Dans chacun de ces cas, l'état de choses - mais non pas le jugement - nous est donné comme objet dans un autre sens que dans le jugement dont il forme le corrélat objectif complet et, par suite, est représenté aussi avec des significations modifiées ; et il est alors manifestement objet dans un sens analogue à la chose que nous visons par un seul et unique regard dans la perception ou l'imagination ou la contemplation d'une image—bien qu'un état de choses ne soit pas une chose et ne soit absolument rien qui, au sens propre le plus restreint, puisse se percevoir, s'imaginer ni être reproduit.

Les propositions qui remplissent la fonction de sujet à l'intérieur de jugement, comme le fait que S est p, ne sont pas des représentations de jugement, mais des représentations d'état de choses correspondants à ces jugements. Les jugements peuvent également remplir cette fonction, car ils sont des objets possibles de perception, d'imagination, etc., mais ce sont alors des jugements sur des jugements. Avoir la fonction de sujet dans la proposition n'implique pas que nous nommons un jugement.

Il ne faut pas confondre porter un jugement sur un jugement et porter un jugement sur un état de choses ; de même qu'il faut distinguer entre se représenter subjectivement ou nommer un jugement et se représenter subjectivement ou nommer un état de choses. Lorsque nous disons que S est p est réjouissant, ce n'est pas le jugement qui est réjouissant, c'est l'état de choses, le fait qu'il en soit ainsi.

La représentation en tant qu'acte fondateur n'embrasse pas toute la matière de l'acte fondé. Il faudrait reformuler la proposition  :

Tout acte est lui-même une représentation, ou bien il est fondé dans une ou plusieurs représentations.

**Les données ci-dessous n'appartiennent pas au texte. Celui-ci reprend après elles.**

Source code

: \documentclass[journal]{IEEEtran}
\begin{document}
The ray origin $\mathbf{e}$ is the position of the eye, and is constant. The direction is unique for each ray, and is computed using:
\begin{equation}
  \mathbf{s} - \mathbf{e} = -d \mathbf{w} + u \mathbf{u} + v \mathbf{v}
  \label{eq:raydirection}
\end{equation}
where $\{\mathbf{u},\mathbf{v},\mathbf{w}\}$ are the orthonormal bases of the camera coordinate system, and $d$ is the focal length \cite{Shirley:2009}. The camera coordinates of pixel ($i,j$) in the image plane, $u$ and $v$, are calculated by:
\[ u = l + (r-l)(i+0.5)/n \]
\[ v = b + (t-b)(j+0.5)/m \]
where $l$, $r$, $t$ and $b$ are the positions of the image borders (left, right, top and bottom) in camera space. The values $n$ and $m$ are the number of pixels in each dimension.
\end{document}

Des exemples d'actes de représentations sont donnés par les actes non diversifiés ou à un seul rayon, comme la perception, le souvenir, l'attente, l'imagination, etc. : ce sont de simples représentations. Des exemples d'actes fondés dans une ou plusieurs représentations sont fournis par les prédications et les simples représentations qui leur correspondent.

Si nous prenons le jugement sous sa forme la plus simple, S est p, il a au minimum deux représentations ou deux noms pour base. Le nombre maximum de représentations dans un seul jugement est par contre illimité et n'est pas lié à la composition du jugement, parce qu'un jugement composé est lui-même un jugement unitaire. Il en irait de même pour tous les actes complets : le souhait que S est p a ses représentations dans le S et dans le p. Dans tous les actes complexes, les actes fondateurs sont nécessairement des représentations.